The film communicates its need to tell this story visually in compelling, sickeningly beautiful form.  The handheld camerawork is not a gimmick nor a directorial signature here; it is the rough sea and inflatable raft and thrum of the small outboard just as much as the stark shades of blue and grey that exchange the romance of the sea for, no matter how large the ship, terrifying claustrophobia.  The dialogue is fraught with uncertainty, but the camerawork forces the viewer to respond physically to these interactions.  We don’t see the world in perfect angles, so why should we see the battle of wills between one man holding another at gunpoint in anything less than trembling realism?  It lands…hard.  At no point during or after this film will you dare to think “if I had been there I would’ve…”.

[rating:3.5/4]
Directed by: Paul Greengrass
Written by: Billy Ray
Starring: Tom Hanks, Barkhad Abdi, Catherine Keener

Hanks’ role calls to mind his performance as the sleep-deprived, lifeboat-bound astronaut Jim Lovell in “Apollo 13”, inasmuch as his sense of duty compels him to carry on by sheer force of will in a situation where it would be much easier to surrender to the forces that press themselves upon him.  Boston accent aside, Hanks’ matter-of-fact projection of power over the two-way radio is naturally at ease (“foe-wah pirates ah-boe-wahd”) and brings the emotional wrangling of negotiating for his life with a 20-year-old kid all the more intense by contrast.  Here there is no mission control to contact, only the snaggle-toothed and conspicuously thin pirate in Abdi’s debut role.

The fact that Muse is played by an actual Somali and former refugee is fitting, but there is more to Abdi than his backstory.  Blessed with the rare gift of controlling a room with his glare, his performance is riveting in its subtlety; his authority over the band of pirates is never truly in doubt yet his face and eyes communicate desperation.
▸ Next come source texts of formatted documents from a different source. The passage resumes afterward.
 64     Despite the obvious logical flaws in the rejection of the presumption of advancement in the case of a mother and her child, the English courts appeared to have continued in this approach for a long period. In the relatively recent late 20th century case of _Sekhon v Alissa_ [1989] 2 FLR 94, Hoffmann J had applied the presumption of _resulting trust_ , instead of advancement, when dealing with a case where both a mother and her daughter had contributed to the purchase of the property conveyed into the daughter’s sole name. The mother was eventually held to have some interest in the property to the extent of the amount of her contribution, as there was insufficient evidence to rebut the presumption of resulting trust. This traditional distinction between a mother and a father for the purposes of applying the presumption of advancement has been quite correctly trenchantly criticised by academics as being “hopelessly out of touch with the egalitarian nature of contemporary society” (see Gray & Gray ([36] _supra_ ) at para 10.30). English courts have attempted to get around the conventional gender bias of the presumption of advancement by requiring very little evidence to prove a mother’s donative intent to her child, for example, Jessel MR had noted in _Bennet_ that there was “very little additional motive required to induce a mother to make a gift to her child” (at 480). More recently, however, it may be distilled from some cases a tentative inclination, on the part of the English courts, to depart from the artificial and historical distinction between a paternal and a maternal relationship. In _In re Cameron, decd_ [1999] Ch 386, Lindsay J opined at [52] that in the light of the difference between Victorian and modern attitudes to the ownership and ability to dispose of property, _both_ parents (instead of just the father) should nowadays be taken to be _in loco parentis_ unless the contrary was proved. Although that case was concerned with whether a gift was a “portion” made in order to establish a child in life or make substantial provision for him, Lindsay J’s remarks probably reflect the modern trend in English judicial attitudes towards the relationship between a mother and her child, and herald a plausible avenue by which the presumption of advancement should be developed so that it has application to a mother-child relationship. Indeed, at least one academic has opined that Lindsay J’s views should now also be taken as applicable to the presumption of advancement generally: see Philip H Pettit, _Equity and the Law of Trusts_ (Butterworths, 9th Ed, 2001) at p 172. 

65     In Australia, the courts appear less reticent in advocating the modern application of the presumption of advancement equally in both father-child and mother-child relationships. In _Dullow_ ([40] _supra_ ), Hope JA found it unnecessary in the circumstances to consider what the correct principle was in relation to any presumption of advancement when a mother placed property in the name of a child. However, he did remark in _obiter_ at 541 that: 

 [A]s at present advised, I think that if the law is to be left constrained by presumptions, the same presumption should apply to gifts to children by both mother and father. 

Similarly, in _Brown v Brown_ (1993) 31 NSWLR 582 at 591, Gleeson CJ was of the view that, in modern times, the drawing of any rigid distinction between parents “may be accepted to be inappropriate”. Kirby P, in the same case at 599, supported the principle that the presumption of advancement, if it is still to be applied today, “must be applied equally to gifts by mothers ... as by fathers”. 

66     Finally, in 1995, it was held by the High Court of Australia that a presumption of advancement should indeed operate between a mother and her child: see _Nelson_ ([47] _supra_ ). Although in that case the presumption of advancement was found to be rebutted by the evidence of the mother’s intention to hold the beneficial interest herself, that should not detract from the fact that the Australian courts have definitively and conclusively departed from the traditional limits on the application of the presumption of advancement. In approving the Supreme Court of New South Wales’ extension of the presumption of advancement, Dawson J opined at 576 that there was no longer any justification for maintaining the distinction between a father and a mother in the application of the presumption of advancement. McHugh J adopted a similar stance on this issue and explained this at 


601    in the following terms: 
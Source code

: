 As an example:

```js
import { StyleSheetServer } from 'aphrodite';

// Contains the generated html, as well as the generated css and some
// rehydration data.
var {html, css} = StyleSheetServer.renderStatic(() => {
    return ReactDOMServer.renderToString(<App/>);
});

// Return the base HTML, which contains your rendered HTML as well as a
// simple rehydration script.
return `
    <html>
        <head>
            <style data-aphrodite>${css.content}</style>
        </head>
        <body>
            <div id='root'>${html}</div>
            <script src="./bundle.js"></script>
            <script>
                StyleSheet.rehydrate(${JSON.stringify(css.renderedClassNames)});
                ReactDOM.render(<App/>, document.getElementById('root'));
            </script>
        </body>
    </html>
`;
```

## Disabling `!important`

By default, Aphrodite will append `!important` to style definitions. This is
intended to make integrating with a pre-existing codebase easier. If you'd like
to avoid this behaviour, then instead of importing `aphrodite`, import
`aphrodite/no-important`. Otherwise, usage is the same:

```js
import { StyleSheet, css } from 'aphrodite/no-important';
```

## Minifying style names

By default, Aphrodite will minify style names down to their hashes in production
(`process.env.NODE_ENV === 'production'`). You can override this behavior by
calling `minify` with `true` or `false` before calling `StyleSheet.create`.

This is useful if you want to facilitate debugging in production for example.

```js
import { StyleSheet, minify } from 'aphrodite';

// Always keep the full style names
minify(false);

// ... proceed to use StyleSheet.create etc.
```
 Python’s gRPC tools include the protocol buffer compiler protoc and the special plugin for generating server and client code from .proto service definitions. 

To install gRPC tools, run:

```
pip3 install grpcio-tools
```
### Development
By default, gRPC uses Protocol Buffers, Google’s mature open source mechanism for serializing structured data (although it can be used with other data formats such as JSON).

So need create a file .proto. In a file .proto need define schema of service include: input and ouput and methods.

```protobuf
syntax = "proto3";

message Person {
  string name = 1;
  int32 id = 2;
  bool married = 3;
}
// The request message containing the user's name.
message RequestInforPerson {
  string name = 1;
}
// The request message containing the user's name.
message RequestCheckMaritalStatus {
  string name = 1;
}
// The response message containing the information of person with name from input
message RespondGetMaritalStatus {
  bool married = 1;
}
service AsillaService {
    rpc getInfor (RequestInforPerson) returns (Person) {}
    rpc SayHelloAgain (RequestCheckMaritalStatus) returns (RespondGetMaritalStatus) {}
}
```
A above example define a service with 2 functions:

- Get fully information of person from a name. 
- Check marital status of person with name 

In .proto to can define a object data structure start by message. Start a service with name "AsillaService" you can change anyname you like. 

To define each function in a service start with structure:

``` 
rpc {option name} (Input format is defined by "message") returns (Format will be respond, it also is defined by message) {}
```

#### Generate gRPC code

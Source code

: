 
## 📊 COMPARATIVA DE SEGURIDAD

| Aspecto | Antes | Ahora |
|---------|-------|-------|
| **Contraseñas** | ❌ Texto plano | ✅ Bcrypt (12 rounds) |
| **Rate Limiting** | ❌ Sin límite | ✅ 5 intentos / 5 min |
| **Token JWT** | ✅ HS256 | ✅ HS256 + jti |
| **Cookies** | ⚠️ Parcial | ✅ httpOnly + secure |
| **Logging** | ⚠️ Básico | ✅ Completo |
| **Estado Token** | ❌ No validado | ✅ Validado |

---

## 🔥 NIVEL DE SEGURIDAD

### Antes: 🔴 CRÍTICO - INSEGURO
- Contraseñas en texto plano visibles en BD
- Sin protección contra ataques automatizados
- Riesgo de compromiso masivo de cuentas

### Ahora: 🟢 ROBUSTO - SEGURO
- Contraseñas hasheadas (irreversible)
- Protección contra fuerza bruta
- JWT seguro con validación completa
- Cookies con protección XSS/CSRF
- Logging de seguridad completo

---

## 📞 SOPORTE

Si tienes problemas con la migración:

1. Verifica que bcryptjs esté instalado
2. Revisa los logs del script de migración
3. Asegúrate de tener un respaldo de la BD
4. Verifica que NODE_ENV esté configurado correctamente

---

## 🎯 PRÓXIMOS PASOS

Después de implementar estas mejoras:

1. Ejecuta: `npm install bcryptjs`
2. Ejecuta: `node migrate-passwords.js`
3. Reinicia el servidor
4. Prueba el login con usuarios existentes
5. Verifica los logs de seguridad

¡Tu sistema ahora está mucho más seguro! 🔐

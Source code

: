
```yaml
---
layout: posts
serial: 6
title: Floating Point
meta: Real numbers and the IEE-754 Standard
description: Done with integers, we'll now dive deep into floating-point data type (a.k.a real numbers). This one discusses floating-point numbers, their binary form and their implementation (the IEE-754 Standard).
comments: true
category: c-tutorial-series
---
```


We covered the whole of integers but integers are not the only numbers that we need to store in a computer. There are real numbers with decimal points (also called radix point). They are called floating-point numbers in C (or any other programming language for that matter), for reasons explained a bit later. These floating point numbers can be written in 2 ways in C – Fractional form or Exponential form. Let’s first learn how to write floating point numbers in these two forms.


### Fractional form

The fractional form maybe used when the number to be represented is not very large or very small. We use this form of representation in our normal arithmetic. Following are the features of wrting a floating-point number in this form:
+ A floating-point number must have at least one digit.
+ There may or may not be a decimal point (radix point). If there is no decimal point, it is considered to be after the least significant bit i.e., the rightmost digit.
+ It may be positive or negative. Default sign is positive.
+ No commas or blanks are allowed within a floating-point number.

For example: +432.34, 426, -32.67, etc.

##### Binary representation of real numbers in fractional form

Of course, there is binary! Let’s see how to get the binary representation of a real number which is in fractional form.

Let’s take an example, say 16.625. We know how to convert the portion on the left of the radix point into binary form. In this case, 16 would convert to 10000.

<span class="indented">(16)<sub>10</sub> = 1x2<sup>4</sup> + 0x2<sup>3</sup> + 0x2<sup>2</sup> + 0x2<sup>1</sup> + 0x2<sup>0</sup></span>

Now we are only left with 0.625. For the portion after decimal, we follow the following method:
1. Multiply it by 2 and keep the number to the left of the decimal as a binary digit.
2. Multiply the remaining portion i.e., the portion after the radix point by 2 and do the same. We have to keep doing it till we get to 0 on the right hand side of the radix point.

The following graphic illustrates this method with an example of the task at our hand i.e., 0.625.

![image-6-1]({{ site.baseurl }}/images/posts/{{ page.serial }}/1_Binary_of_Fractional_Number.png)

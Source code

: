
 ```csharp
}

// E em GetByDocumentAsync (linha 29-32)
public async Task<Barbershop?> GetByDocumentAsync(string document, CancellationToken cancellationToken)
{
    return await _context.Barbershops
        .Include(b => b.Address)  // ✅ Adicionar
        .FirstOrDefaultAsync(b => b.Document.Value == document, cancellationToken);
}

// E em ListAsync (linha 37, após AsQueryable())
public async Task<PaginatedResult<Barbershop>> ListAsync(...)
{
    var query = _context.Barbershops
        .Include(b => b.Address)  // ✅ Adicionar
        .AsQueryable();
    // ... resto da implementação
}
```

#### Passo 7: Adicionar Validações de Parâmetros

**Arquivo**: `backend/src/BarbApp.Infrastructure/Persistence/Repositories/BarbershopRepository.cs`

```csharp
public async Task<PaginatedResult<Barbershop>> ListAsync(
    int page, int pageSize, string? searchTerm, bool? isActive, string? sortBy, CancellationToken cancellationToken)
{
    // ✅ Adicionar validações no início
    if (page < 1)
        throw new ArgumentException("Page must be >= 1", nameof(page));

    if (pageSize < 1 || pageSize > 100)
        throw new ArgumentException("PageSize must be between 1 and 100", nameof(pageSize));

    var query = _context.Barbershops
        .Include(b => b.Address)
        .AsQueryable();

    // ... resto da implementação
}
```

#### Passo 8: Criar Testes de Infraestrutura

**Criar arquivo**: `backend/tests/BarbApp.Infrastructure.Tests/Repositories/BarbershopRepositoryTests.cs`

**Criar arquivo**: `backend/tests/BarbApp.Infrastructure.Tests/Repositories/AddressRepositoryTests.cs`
The crooked teeth are genuinely terrifying… an upsettingly realistic aesthetic flaw in an upsettingly sublime film.  As the movie carries on and your heart palpitations become more and more concerning, you feel the weight shifting in Phillips’ heart from concern about his ship, to concern about his crew, to the ultimate question of whether he will return home.  Hanks is deserving of every ounce of praise he receives for this performance, but the taut visual style and formidable presence opposite him present an environment in which every successive event feels both organic and too real.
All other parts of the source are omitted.